Pralidoxime is a medication used in the management and treatment of organophosphate poisoning. It is in the oxime class of drugs. This activity outlines the indications, action, and administration of pralidoxime therapy as a valuable agent in managing the toxicity of organophosphate-based pesticides and nerve agents. This activity will highlight the mechanism of action, adverse event profile, and other key factors pertinent to members of the interprofessional team in the care of patients with organophosphate poisoning.

Objectives:

  • Summarize the mechanism of action of pralidoxime.
  • Describe the monitoring of pralidoxime.
  • Review the adverse effects of pralidoxime.
  • Discuss interprofessional team strategies for improving emergency care coordination and communication to further advance the management of organophosphate poisoning by using pralidoxime and improve outcomes.

Indications

Of the agents in the class of chemical compounds called oximes, pralidoxime (2-PAM), used in the United States, and obidoxime, used in a few European nations, are the primary drugs that find clinical use. P2S and HI-6 are also used in some parts of the world. These drugs were collectively developed in the 1950s with a vision to develop an antidote that could reverse the inhibition of acetylcholinesterase enzyme brought about by the exposure to organophosphate compounds.
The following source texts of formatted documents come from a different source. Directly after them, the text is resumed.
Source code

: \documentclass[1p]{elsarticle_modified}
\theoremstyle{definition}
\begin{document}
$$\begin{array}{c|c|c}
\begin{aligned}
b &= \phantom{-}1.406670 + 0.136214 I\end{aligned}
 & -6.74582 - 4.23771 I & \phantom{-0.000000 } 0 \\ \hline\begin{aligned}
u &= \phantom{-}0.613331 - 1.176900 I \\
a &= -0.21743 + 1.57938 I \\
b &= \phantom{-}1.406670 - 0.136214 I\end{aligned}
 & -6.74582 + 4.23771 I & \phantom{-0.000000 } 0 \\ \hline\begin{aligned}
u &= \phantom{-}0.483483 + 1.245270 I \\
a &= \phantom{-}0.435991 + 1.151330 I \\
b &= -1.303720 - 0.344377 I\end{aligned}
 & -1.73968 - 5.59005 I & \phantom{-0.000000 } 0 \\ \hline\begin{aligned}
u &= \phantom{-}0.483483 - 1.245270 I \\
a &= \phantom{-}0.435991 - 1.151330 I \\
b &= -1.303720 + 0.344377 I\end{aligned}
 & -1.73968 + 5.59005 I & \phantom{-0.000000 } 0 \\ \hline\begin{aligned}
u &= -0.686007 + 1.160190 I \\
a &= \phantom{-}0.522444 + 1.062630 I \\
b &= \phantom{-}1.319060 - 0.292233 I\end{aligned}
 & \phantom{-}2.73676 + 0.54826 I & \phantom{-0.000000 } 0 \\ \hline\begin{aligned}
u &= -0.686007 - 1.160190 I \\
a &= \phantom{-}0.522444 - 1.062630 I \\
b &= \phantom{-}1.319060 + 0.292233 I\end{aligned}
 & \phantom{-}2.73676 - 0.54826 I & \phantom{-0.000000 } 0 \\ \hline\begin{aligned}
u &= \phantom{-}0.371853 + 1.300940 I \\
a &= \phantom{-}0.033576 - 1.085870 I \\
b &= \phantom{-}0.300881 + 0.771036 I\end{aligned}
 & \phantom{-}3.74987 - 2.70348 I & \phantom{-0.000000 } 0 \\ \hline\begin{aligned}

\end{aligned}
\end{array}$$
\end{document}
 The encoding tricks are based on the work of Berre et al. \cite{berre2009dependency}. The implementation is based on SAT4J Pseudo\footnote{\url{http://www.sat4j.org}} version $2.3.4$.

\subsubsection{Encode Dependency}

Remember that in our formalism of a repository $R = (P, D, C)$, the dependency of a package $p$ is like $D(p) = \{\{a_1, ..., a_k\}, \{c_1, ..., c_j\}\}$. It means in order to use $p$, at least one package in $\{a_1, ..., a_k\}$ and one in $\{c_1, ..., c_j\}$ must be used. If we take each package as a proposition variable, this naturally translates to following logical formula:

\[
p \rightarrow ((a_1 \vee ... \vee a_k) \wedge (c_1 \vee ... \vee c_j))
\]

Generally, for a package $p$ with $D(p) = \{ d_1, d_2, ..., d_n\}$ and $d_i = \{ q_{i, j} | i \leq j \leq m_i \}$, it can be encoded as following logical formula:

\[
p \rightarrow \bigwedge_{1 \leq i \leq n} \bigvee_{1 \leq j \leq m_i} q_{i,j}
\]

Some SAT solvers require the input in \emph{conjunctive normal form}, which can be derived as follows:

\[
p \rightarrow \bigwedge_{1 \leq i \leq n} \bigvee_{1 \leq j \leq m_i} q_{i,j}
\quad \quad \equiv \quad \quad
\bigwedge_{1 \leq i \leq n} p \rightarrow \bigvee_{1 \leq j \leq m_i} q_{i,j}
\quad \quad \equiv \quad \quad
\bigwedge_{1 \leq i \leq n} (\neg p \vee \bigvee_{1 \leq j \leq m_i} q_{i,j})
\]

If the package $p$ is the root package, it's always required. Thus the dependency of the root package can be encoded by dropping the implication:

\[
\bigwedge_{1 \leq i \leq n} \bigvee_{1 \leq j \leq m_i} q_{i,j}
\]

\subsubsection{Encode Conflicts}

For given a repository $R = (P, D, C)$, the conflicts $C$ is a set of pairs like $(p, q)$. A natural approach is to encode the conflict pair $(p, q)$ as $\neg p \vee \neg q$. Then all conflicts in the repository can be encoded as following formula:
Developed in Germany in the pre-WWII era, the initial intent for organophosphate compounds was for use as insecticides. However, it did not take long for these compounds to be weaponized, given how harmful they were due to their property of irreversibly inactivating the acetylcholinesterase enzyme. This usage of organophosphate compounds as pesticides and as weapons of mass destruction continues to this day, forming a basis for the FDA approved indications of drugs like pralidoxime:

  • Pralidoxime has approval as an antidote for nerve agent poisoning. Reports indicate that chemical weapons like sarin, tabun, soman, and cyclosarin were used in the 1980 Iran-Iraq war, the 1995 Tokyo subway attack, the Gulf war, and the 2013 Syrian civil war.[1][2]
  • Pralidoxime also has approval as an antidote for organophosphate-based pesticides. Today organophosphate-based pesticides are widely used in agriculture all over the world. Poor yield, drought, debt, and extreme working hours often drive farmers into depression.[3][4] Thus, easy access and cheap cost make organophosphate pesticides a pathway for committing suicide; this is especially rampant in primarily agriculture-based economies like that of many developing countries today. Lack of adequate education and protection also leads to a high incidence of accidental poisonings in this cohort. Instances of over-the-counter availability of these compounds coupled with their well-known notoriety as potent poisons have led to a high incidence of suicides using organophosphate compounds in the general population as well.[5] Annually, there are about a million reported cases of accidental organophosphate poisoning globally. The number of suicidal poisonings is almost double that, and the combined death toll exceeds 200,000.[6]
  • Pralidoxime has also received approval to manage an overdose of acetylcholinesterase drugs prescribed for myasthenia gravis and Alzheimer dementia.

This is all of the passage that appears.